▶ _Task requirements_
Please state the number of lines in the entries below where the word "данных" appears. Include nothing else.

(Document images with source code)
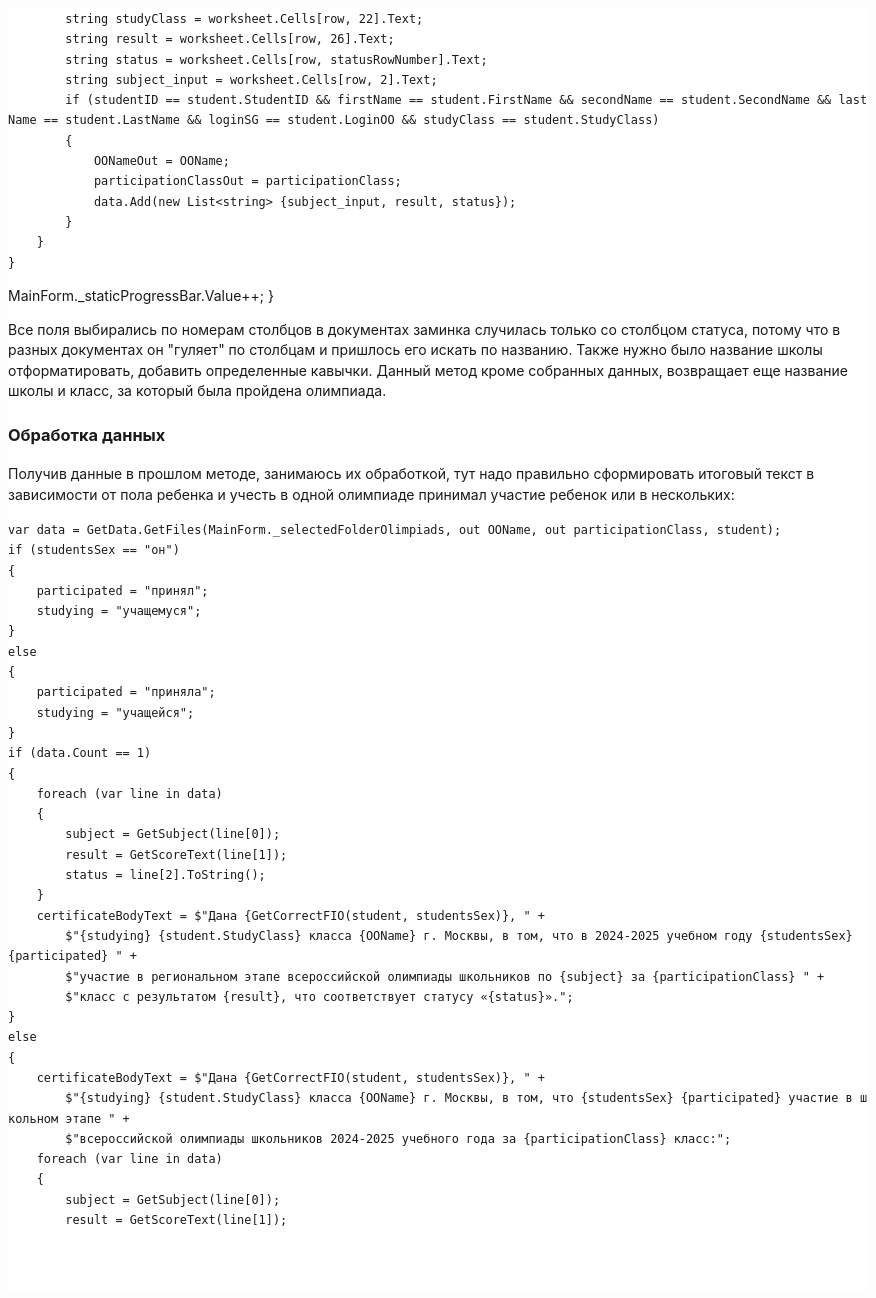             string studyClass = worksheet.Cells[row, 22].Text;
            string result = worksheet.Cells[row, 26].Text;
            string status = worksheet.Cells[row, statusRowNumber].Text;
            string subject_input = worksheet.Cells[row, 2].Text;
            if (studentID == student.StudentID && firstName == student.FirstName && secondName == student.SecondName && lastName == student.LastName && loginSG == student.LoginOO && studyClass == student.StudyClass)
            {
                OONameOut = OOName;
                participationClassOut = participationClass;
                data.Add(new List<string> {subject_input, result, status});                
            }
        }
    }        
  MainForm._staticProgressBar.Value++;
  }</code></pre>

Все поля выбирались по номерам столбцов в документах заминка случилась только со столбцом статуса, потому что в разных документах он "гуляет" по столбцам и пришлось его искать по названию. Также нужно было название школы отформатировать, добавить определенные кавычки. Данный метод кроме собранных данных, возвращает еще название школы и класс, за который была пройдена олимпиада.


### Обработка данных
Получив данные в прошлом методе, занимаюсь их обработкой, тут надо правильно сформировать итоговый текст в зависимости от пола ребенка и учесть в одной олимпиаде принимал участие ребенок или в нескольких:

<pre><code>var data = GetData.GetFiles(MainForm._selectedFolderOlimpiads, out OOName, out participationClass, student);
if (studentsSex == "он")
{
    participated = "принял";
    studying = "учащемуся";
}
else
{
    participated = "приняла"; 
    studying = "учащейся";
}
if (data.Count == 1)
{
    foreach (var line in data)
    {
        subject = GetSubject(line[0]);
        result = GetScoreText(line[1]);
        status = line[2].ToString();
    }
    certificateBodyText = $"Дана {GetCorrectFIO(student, studentsSex)}, " +
        $"{studying} {student.StudyClass} класса {OOName} г. Москвы, в том, что в 2024-2025 учебном году {studentsSex} {participated} " +
        $"участие в региональном этапе всероссийской олимпиады школьников по {subject} за {participationClass} " +
        $"класс с результатом {result}, что соответствует статусу «{status}».";
}
else
{
    certificateBodyText = $"Дана {GetCorrectFIO(student, studentsSex)}, " +
        $"{studying} {student.StudyClass} класса {OOName} г. Москвы, в том, что {studentsSex} {participated} участие в школьном этапе " +
        $"всероссийской олимпиады школьников 2024-2025 учебного года за {participationClass} класс:";
    foreach (var line in data)
    {
        subject = GetSubject(line[0]);
        result = GetScoreText(line[1]);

▶ _Task result_
2